Stored data:
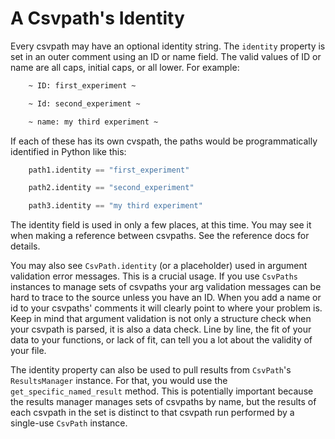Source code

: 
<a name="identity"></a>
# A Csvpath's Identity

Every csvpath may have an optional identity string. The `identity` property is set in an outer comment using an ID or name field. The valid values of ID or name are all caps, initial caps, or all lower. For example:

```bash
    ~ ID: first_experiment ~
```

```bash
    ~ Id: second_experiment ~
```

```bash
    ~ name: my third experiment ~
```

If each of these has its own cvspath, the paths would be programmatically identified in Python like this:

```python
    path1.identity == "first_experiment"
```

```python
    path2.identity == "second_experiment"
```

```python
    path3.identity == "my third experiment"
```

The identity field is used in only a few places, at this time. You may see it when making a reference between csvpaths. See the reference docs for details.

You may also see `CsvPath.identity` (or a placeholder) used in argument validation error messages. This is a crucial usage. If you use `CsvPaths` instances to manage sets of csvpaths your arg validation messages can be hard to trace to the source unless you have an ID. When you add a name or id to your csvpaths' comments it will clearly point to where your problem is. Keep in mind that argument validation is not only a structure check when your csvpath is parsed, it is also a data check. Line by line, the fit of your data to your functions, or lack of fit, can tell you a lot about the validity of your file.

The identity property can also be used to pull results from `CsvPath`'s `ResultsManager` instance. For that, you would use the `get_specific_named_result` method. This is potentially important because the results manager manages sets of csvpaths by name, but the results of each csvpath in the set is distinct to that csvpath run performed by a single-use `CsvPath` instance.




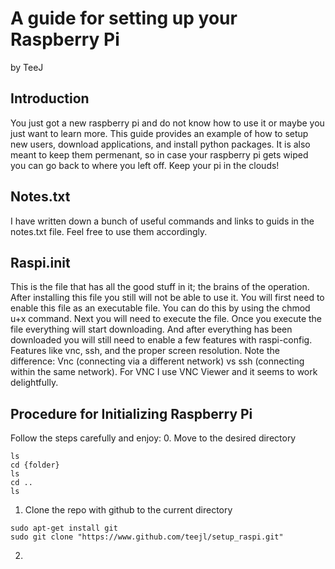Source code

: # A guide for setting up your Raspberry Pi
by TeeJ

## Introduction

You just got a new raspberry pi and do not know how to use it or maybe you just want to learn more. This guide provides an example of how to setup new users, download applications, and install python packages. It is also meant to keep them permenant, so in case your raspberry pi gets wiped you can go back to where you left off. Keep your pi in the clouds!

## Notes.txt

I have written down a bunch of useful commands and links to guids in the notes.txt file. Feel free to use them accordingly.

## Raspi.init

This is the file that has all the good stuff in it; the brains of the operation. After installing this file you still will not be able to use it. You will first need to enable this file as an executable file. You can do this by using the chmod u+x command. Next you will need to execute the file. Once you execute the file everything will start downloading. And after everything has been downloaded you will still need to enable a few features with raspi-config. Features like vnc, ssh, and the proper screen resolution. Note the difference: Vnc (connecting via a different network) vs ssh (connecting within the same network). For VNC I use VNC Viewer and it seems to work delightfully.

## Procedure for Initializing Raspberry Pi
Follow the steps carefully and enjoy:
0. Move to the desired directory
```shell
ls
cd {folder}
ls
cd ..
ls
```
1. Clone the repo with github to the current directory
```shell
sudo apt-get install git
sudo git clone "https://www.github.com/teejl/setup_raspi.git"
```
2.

■ **TASK BRIEF**
Could you set down exactly the lines above, from the one containing "0. Move to the desired directory" through the last, including both and nothing else?

■ **YOUR RESPONSE**
0. Move to the desired directory
```shell
ls
cd {folder}
ls
cd ..
ls
```
1. Clone the repo with github to the current directory
```shell
sudo apt-get install git
sudo git clone "https://www.github.com/teejl/setup_raspi.git"
```
2.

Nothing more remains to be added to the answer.